(Stored data)
________________________

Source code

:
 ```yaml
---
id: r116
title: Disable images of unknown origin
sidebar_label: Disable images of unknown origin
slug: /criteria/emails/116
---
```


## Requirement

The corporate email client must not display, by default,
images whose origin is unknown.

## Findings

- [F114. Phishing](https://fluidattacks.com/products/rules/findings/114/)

________________________

Assigned task: All lines above that hold the string "origin" should be copied.

Answer section:
title: Disable images of unknown origin
sidebar_label: Disable images of unknown origin
images whose origin is unknown.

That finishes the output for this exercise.